# Activity
Restate all the data exactly, so that each line is the same as before.

# Provided material

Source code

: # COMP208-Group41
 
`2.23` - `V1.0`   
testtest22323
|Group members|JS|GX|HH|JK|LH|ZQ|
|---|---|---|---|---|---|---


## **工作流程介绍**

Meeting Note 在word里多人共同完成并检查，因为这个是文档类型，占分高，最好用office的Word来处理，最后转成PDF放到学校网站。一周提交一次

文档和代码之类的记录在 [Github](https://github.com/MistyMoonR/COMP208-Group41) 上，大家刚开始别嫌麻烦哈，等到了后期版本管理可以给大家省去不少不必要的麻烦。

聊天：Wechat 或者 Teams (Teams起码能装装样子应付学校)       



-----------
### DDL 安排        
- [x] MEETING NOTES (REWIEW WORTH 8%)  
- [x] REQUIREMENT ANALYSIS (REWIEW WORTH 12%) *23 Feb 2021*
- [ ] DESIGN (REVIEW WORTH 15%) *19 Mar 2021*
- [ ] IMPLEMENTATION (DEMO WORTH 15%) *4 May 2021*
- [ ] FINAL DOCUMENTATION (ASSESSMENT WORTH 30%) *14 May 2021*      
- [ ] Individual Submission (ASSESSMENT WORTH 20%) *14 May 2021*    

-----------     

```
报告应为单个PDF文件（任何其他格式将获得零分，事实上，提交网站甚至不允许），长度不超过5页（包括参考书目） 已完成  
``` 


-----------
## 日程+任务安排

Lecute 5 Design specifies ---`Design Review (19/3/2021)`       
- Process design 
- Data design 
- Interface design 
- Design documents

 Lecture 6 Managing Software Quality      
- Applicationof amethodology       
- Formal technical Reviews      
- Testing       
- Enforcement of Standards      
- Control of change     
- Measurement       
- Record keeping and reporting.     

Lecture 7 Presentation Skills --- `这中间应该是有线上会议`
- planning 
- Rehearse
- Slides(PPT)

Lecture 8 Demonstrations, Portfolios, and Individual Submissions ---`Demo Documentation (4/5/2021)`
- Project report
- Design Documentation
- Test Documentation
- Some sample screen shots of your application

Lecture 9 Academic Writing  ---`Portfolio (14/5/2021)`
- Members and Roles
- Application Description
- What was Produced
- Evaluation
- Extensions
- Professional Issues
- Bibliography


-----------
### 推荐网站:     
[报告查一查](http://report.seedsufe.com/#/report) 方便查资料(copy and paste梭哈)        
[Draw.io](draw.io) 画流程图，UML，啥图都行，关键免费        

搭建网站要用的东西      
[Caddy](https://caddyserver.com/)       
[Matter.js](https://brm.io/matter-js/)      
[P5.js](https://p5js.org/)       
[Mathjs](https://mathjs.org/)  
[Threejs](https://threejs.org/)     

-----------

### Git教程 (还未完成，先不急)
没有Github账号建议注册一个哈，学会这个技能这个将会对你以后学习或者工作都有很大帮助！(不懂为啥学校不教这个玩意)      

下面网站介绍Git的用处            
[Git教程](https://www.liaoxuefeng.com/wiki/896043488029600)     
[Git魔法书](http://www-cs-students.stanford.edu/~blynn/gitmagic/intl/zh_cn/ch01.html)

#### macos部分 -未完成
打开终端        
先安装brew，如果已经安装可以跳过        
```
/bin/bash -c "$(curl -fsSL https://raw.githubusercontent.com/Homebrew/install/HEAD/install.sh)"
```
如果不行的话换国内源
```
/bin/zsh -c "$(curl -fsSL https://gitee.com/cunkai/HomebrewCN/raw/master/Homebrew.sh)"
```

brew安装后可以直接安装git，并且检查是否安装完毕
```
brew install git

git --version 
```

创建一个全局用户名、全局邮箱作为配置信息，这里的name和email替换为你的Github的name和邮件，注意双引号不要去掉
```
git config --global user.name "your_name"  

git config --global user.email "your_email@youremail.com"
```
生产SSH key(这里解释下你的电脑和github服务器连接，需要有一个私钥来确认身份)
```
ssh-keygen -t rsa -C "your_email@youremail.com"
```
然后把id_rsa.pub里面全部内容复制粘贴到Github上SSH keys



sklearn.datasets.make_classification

# Solution to this exercise
Source code

: # COMP208-Group41
 
`2.23` - `V1.0`   
testtest22323
|Group members|JS|GX|HH|JK|LH|ZQ|
|---|---|---|---|---|---|---


## **工作流程介绍**

Meeting Note 在word里多人共同完成并检查，因为这个是文档类型，占分高，最好用office的Word来处理，最后转成PDF放到学校网站。一周提交一次

文档和代码之类的记录在 [Github](https://github.com/MistyMoonR/COMP208-Group41) 上，大家刚开始别嫌麻烦哈，等到了后期版本管理可以给大家省去不少不必要的麻烦。

聊天：Wechat 或者 Teams (Teams起码能装装样子应付学校)       



-----------
### DDL 安排        
- [x] MEETING NOTES (REWIEW WORTH 8%)  
- [x] REQUIREMENT ANALYSIS (REWIEW WORTH 12%) *23 Feb 2021*
- [ ] DESIGN (REVIEW WORTH 15%) *19 Mar 2021*
- [ ] IMPLEMENTATION (DEMO WORTH 15%) *4 May 2021*
- [ ] FINAL DOCUMENTATION (ASSESSMENT WORTH 30%) *14 May 2021*      
- [ ] Individual Submission (ASSESSMENT WORTH 20%) *14 May 2021*    

-----------     

```
报告应为单个PDF文件（任何其他格式将获得零分，事实上，提交网站甚至不允许），长度不超过5页（包括参考书目） 已完成  
``` 


-----------
## 日程+任务安排

Lecute 5 Design specifies ---`Design Review (19/3/2021)`       
- Process design 
- Data design 
- Interface design 
- Design documents

 Lecture 6 Managing Software Quality      
- Applicationof amethodology       
- Formal technical Reviews      
- Testing       
- Enforcement of Standards      
- Control of change     
- Measurement       
- Record keeping and reporting.     

Lecture 7 Presentation Skills --- `这中间应该是有线上会议`
- planning 
- Rehearse
- Slides(PPT)

Lecture 8 Demonstrations, Portfolios, and Individual Submissions ---`Demo Documentation (4/5/2021)`
- Project report
- Design Documentation
- Test Documentation
- Some sample screen shots of your application

Lecture 9 Academic Writing  ---`Portfolio (14/5/2021)`
- Members and Roles
- Application Description
- What was Produced
- Evaluation
- Extensions
- Professional Issues
- Bibliography


-----------
### 推荐网站:     
[报告查一查](http://report.seedsufe.com/#/report) 方便查资料(copy and paste梭哈)        
[Draw.io](draw.io) 画流程图，UML，啥图都行，关键免费        

搭建网站要用的东西      
[Caddy](https://caddyserver.com/)       
[Matter.js](https://brm.io/matter-js/)      
[P5.js](https://p5js.org/)       
[Mathjs](https://mathjs.org/)  
[Threejs](https://threejs.org/)     

-----------

### Git教程 (还未完成，先不急)
没有Github账号建议注册一个哈，学会这个技能这个将会对你以后学习或者工作都有很大帮助！(不懂为啥学校不教这个玩意)      

下面网站介绍Git的用处            
[Git教程](https://www.liaoxuefeng.com/wiki/896043488029600)     
[Git魔法书](http://www-cs-students.stanford.edu/~blynn/gitmagic/intl/zh_cn/ch01.html)

#### macos部分 -未完成
打开终端        
先安装brew，如果已经安装可以跳过        
```
/bin/bash -c "$(curl -fsSL https://raw.githubusercontent.com/Homebrew/install/HEAD/install.sh)"
```
如果不行的话换国内源
```
/bin/zsh -c "$(curl -fsSL https://gitee.com/cunkai/HomebrewCN/raw/master/Homebrew.sh)"
```

brew安装后可以直接安装git，并且检查是否安装完毕
```
brew install git

git --version 
```

创建一个全局用户名、全局邮箱作为配置信息，这里的name和email替换为你的Github的name和邮件，注意双引号不要去掉
```
git config --global user.name "your_name"  

git config --global user.email "your_email@youremail.com"
```
生产SSH key(这里解释下你的电脑和github服务器连接，需要有一个私钥来确认身份)
```
ssh-keygen -t rsa -C "your_email@youremail.com"
```
然后把id_rsa.pub里面全部内容复制粘贴到Github上SSH keys



sklearn.datasets.make_classification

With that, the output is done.